Each line of the data below that carries the word "browser" needs to be copied.

(Items from a dataset)
- - - - - - -
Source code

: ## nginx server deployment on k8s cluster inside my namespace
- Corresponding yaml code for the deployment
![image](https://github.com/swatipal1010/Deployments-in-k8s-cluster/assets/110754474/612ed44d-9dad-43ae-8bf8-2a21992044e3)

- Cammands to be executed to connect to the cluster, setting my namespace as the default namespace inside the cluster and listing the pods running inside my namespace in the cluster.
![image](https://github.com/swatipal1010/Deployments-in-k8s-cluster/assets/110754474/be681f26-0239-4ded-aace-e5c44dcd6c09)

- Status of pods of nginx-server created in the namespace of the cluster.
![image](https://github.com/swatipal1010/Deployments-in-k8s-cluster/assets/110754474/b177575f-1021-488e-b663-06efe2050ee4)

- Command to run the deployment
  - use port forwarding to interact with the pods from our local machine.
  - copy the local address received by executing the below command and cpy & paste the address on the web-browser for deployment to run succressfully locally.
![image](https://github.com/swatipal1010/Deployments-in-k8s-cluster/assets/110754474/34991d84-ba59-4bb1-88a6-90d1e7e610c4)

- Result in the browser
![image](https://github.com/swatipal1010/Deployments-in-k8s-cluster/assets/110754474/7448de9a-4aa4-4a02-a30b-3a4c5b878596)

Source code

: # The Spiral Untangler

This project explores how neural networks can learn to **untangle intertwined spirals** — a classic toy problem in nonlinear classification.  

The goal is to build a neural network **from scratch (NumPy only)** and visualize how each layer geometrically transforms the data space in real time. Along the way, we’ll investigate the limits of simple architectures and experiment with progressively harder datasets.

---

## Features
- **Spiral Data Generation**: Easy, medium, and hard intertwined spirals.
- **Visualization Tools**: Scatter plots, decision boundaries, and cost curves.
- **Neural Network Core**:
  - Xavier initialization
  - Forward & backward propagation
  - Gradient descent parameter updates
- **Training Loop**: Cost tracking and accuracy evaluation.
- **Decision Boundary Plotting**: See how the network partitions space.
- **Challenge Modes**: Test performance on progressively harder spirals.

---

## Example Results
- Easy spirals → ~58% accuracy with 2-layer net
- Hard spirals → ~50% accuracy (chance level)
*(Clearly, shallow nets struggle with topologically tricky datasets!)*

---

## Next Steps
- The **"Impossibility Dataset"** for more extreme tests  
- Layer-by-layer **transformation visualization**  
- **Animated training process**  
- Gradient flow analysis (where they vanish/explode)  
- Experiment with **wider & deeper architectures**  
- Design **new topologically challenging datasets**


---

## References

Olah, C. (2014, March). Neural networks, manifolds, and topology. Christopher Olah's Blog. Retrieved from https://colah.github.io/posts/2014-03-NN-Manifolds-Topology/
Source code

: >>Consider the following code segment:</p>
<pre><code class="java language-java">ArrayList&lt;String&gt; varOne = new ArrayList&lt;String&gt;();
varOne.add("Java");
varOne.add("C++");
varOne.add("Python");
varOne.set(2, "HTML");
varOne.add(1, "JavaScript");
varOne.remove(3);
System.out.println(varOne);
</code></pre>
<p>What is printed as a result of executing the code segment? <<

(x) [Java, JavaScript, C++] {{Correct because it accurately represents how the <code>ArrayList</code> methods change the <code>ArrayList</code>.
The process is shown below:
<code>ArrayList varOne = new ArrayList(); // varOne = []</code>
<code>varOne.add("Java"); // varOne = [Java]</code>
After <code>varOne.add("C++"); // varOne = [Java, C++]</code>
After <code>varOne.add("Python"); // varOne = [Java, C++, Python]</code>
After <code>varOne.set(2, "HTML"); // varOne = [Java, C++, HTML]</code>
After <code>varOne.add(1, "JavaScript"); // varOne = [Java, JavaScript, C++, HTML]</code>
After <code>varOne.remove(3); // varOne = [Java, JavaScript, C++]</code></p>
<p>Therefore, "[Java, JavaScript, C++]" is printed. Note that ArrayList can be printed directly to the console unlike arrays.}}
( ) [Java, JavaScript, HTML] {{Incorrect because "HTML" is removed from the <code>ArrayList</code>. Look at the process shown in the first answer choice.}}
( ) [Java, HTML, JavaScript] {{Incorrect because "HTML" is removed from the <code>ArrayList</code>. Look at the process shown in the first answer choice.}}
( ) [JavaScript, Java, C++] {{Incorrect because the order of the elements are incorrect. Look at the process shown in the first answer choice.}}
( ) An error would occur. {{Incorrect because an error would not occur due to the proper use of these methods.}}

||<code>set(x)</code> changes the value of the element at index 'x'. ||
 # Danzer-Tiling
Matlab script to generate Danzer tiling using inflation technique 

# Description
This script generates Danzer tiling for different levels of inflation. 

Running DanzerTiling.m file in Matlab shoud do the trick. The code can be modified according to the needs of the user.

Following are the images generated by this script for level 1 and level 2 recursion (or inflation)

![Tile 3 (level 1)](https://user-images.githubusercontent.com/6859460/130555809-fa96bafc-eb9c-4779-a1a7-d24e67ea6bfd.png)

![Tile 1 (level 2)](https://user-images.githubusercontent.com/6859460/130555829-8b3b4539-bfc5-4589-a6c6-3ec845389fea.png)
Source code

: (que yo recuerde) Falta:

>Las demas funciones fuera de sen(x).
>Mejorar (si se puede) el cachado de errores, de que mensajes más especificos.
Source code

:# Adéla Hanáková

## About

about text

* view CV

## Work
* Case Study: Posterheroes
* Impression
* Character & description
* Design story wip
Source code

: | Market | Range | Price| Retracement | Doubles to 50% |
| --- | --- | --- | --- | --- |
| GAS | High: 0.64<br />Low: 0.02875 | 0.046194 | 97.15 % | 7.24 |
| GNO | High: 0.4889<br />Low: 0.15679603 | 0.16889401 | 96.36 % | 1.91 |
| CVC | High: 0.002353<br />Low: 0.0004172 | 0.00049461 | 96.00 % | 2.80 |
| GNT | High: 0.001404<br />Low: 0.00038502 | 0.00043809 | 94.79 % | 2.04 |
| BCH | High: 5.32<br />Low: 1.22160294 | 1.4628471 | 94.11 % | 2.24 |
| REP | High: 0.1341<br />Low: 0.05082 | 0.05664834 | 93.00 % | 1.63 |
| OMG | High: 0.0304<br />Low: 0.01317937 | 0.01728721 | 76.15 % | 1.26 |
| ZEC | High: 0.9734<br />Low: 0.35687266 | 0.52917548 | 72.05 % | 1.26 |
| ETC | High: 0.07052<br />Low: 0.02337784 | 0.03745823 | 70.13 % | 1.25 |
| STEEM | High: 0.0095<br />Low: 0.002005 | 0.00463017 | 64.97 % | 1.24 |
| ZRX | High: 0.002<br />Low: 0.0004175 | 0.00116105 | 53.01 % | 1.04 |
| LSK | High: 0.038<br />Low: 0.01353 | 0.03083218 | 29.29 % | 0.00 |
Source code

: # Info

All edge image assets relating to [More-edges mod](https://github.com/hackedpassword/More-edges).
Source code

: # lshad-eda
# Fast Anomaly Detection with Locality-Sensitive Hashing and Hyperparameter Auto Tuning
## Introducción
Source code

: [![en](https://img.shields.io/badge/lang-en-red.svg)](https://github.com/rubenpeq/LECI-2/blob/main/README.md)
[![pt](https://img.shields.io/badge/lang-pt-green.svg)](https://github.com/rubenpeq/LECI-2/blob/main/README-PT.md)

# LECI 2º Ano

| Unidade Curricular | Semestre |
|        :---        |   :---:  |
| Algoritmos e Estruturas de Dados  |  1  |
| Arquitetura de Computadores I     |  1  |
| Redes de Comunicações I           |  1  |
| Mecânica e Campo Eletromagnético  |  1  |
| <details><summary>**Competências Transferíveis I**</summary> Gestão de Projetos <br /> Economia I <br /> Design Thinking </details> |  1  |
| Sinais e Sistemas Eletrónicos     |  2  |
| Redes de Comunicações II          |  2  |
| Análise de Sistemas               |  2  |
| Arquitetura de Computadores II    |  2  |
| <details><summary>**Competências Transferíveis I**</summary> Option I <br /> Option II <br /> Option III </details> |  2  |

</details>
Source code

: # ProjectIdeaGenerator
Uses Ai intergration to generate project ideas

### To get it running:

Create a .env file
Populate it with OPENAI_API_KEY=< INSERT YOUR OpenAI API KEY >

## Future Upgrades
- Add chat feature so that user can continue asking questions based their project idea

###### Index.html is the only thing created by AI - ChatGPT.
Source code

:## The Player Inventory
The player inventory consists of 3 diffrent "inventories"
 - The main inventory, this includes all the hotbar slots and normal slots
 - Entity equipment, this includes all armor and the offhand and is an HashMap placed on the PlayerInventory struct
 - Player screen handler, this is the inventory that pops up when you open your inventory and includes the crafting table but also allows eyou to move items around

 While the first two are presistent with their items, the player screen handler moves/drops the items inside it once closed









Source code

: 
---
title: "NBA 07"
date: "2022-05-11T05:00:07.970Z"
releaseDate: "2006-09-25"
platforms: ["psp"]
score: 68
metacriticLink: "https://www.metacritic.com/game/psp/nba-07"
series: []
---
- - - - - - -
# Answer to the exercise
  - copy the local address received by executing the below command and cpy & paste the address on the web-browser for deployment to run succressfully locally.
- Result in the browser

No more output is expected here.